## Data section
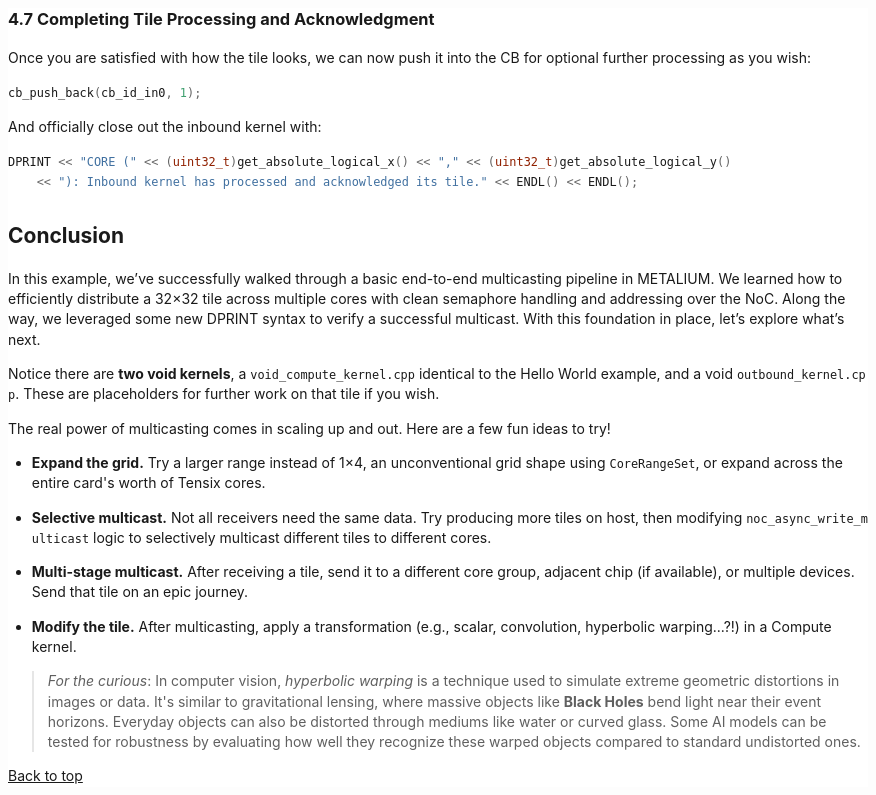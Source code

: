 ### **4.7 Completing Tile Processing and Acknowledgment**

Once you are satisfied with how the tile looks, we can now push it into the CB for optional further processing as you wish:

```cpp
cb_push_back(cb_id_in0, 1);
```

And officially close out the inbound kernel with:

```cpp
DPRINT << "CORE (" << (uint32_t)get_absolute_logical_x() << "," << (uint32_t)get_absolute_logical_y()
    << "): Inbound kernel has processed and acknowledged its tile." << ENDL() << ENDL();
```


## **Conclusion**

In this example, we’ve successfully walked through a basic end-to-end multicasting pipeline in METALIUM. We learned how to efficiently distribute a 32×32 tile across multiple cores with clean semaphore handling and addressing over the NoC. Along the way, we leveraged some new DPRINT syntax to verify a successful multicast. With this foundation in place, let’s explore what’s next.

Notice there are **two void kernels**, a `void_compute_kernel.cpp` identical to the Hello World example, and a void `outbound_kernel.cpp`.  These are placeholders for further work on that tile if you wish.

The real power of multicasting comes in scaling up and out. Here are a few fun ideas to try!

- **Expand the grid.** Try a larger range instead of 1×4, an unconventional grid shape using `CoreRangeSet`, or expand across the entire card's worth of Tensix cores.

- **Selective multicast.** Not all receivers need the same data. Try producing more tiles on host, then modifying `noc_async_write_multicast` logic to selectively multicast different tiles to different cores.

- **Multi-stage multicast.** After receiving a tile, send it to a different core group, adjacent chip (if available), or multiple devices. Send that tile on an epic journey.

- **Modify the tile.** After multicasting, apply a transformation (e.g., scalar, convolution, hyperbolic warping...?!) in a Compute kernel.

>  *For the curious*: In computer vision, *hyperbolic warping* is a technique used to simulate extreme geometric distortions in images or data. It's similar to gravitational lensing, where massive objects like **Black Holes** bend light near their event horizons. Everyday objects can also be distorted through mediums like water or curved glass. Some AI models can be tested for robustness by evaluating how well they recognize these warped objects compared to standard undistorted ones.

[Back to top](#top)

## Exercise brief
Which lines of the listing contain the word "hyperbolic"? Copy each of them.

## The completed task
- **Modify the tile.** After multicasting, apply a transformation (e.g., scalar, convolution, hyperbolic warping...?!) in a Compute kernel.
>  *For the curious*: In computer vision, *hyperbolic warping* is a technique used to simulate extreme geometric distortions in images or data. It's similar to gravitational lensing, where massive objects like **Black Holes** bend light near their event horizons. Everyday objects can also be distorted through mediums like water or curved glass. Some AI models can be tested for robustness by evaluating how well they recognize these warped objects compared to standard undistorted ones.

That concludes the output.